Task objective >>
Please report every line in the material below where the word "begin" is found.

Records shown >>
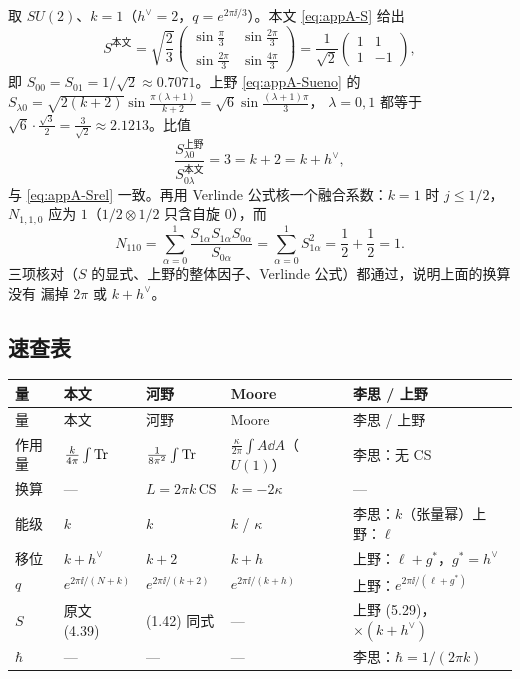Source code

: 取 $SU(2)$、$k=1$（$h^\vee=2$，$q=e^{2\pi\ii/3}$）。本文 \eqref{eq:appA-S} 给出
\begin{equation}
S^{\text{本文}}=\sqrt{\frac23}
\begin{pmatrix}
\sin\frac{\pi}{3} & \sin\frac{2\pi}{3}\\[2pt]
\sin\frac{2\pi}{3} & \sin\frac{4\pi}{3}
\end{pmatrix}
=\frac{1}{\sqrt2}
\begin{pmatrix}1&1\\1&-1\end{pmatrix},
\end{equation}
即 $S_{00}=S_{01}=1/\sqrt2\approx0.7071$。上野 \eqref{eq:appA-Sueno} 的
$S_{\lambda0}=\sqrt{2(k+2)}\sin\frac{\pi(\lambda+1)}{k+2}=\sqrt6\sin\frac{(\lambda+1)\pi}{3}$，
$\lambda=0,1$ 都等于 $\sqrt6\cdot\frac{\sqrt3}{2}=\frac{3}{\sqrt2}\approx2.1213$。比值
\begin{equation}
\frac{S_{\lambda0}^{\text{上野}}}{S_{0\lambda}^{\text{本文}}}=3=k+2=k+h^\vee,
\end{equation}
与 \eqref{eq:appA-Srel} 一致。再用 Verlinde 公式核一个融合系数：$k=1$ 时
$j\le1/2$，$N_{1,1,0}$ 应为 $1$（$1/2\otimes1/2$ 只含自旋 $0$），而
\begin{equation}
N_{110}=\sum_{\alpha=0}^{1}\frac{S_{1\alpha}S_{1\alpha}S_{0\alpha}}{S_{0\alpha}}
=\sum_{\alpha=0}^{1}S_{1\alpha}^2=\frac12+\frac12=1 .
\end{equation}
三项核对（$S$ 的显式、上野的整体因子、Verlinde 公式）都通过，说明上面的换算没有
漏掉 $2\pi$ 或 $k+h^\vee$。

\subsection{速查表}

\begin{center}
\footnotesize
\begin{longtable}{@{}p{1.8cm}p{2.5cm}p{2.4cm}p{2.4cm}p{3.4cm}@{}}
\toprule
量 & 本文 & 河野 & Moore & 李思 / 上野 \\
\midrule
\endfirsthead
\toprule
量 & 本文 & 河野 & Moore & 李思 / 上野 \\
\midrule
\endhead
作用量 & $\frac{k}{4\pi}\int\operatorname{Tr}$ & $\frac{1}{8\pi^2}\int\operatorname{Tr}$ & $\frac{\kappa}{2\pi}\int A\dd A$（$U(1)$） & 李思：无 CS \\
换算 & — & $L=2\pi k\,\mathrm{CS}$ & $k=-2\kappa$ & — \\
能级 & $k$ & $k$ & $k$ / $\kappa$ & 李思：$k$（张量幂）\newline 上野：$\ell$ \\
移位 & $k+h^\vee$ & $k+2$ & $k+h$ & 上野：$\ell+g^*$，$g^*=h^\vee$ \\
$q$ & $e^{2\pi\ii/(N+k)}$ & $e^{2\pi\ii/(k+2)}$ & $e^{2\pi\ii/(k+h)}$ & 上野：$e^{2\pi\ii/(\ell+g^*)}$ \\
$S$ & 原文 (4.39) & (1.42) 同式 & — & 上野 (5.29)，$\times(k+h^\vee)$ \\
$\hbar$ & — & — & — & 李思：$\hbar=1/(2\pi k)$ \\
\bottomrule
\end{longtable}
\end{center}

Exercise response >>
\begin{equation}
\begin{pmatrix}
\begin{pmatrix}1&1\\1&-1\end{pmatrix},
\begin{equation}
\begin{equation}
\begin{center}
\begin{longtable}{@{}p{1.8cm}p{2.5cm}p{2.4cm}p{2.4cm}p{3.4cm}@{}}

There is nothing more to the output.